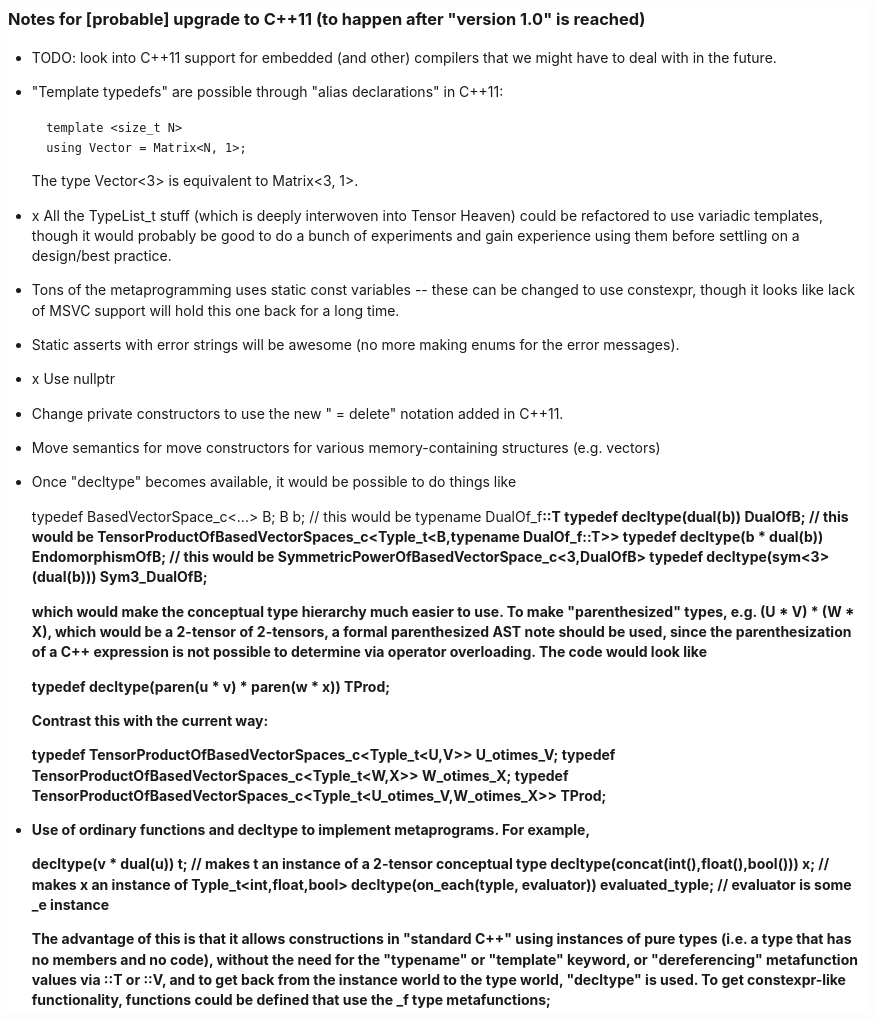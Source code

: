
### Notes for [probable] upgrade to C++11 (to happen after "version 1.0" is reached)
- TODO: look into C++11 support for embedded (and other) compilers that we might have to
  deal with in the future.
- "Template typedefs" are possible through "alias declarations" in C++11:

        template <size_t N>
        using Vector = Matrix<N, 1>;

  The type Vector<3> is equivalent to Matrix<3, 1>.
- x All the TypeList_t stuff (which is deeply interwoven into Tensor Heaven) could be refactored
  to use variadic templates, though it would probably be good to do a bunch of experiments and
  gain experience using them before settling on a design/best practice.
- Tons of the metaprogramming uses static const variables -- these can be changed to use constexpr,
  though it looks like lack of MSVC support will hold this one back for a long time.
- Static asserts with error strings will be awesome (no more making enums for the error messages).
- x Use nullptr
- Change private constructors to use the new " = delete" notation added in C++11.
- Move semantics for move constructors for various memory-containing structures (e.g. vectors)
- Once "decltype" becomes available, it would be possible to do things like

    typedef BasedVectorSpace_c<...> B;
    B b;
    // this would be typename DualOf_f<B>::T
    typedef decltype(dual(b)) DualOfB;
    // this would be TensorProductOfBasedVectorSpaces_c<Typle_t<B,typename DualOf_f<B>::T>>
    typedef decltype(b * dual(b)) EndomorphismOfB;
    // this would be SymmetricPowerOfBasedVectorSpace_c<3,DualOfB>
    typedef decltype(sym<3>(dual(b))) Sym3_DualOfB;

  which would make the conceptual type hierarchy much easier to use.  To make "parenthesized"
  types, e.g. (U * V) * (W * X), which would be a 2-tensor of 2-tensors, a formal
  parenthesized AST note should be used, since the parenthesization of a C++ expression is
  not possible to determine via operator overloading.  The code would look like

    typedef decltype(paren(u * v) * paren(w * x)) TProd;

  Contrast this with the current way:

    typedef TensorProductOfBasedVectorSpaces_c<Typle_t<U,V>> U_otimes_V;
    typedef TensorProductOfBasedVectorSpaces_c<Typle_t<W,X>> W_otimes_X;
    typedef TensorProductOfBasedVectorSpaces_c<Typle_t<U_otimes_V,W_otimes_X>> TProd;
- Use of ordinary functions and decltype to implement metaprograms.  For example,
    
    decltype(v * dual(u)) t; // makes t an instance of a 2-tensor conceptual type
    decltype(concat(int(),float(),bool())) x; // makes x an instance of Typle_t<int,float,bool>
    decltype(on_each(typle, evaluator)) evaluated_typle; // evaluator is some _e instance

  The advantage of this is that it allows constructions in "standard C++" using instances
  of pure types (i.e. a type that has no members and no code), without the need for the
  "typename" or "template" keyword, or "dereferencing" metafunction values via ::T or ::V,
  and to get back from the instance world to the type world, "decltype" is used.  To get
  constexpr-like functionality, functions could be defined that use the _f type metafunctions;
= = =
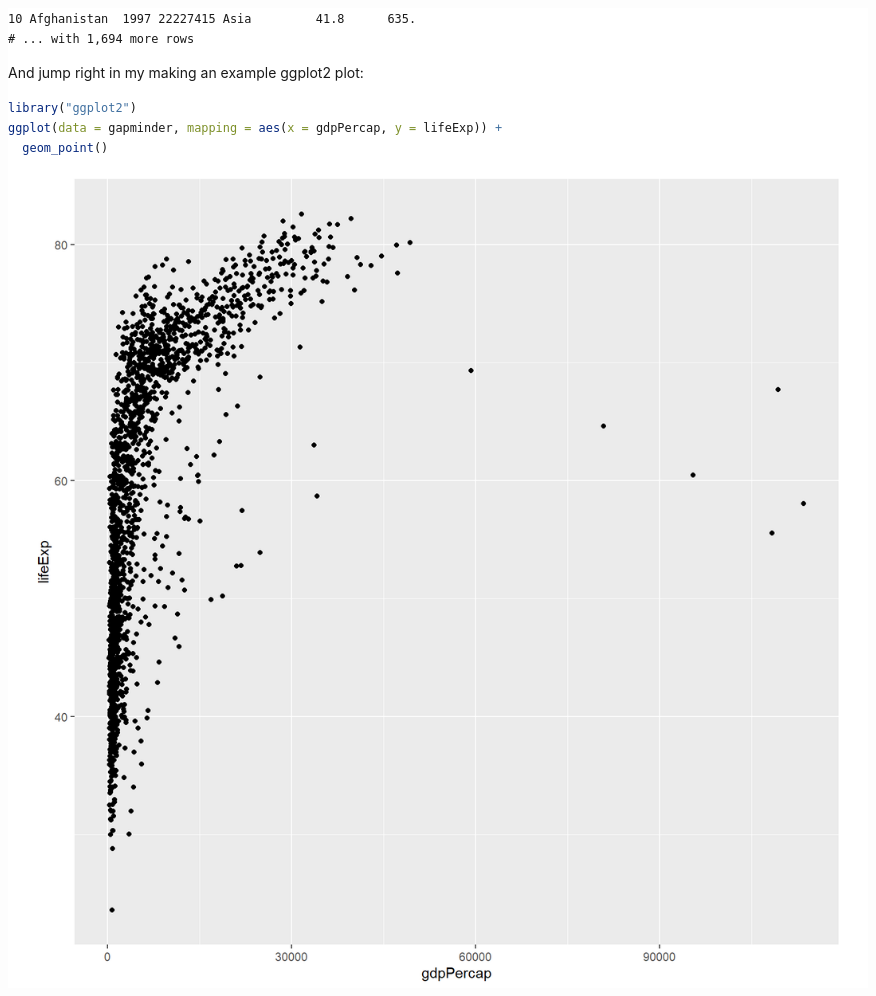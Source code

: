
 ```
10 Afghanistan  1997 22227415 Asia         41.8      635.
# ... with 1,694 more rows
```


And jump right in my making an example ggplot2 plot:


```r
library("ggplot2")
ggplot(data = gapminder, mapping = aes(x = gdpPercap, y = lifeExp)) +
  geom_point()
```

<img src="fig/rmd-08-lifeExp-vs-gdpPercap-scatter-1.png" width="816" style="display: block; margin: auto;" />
= = =
▸ **Activity**: Report every line containing the string "types" in the material.

▸ **Answer to the exercise**:
  types, e.g. (U * V) * (W * X), which would be a 2-tensor of 2-tensors, a formal
  of pure types (i.e. a type that has no members and no code), without the need for the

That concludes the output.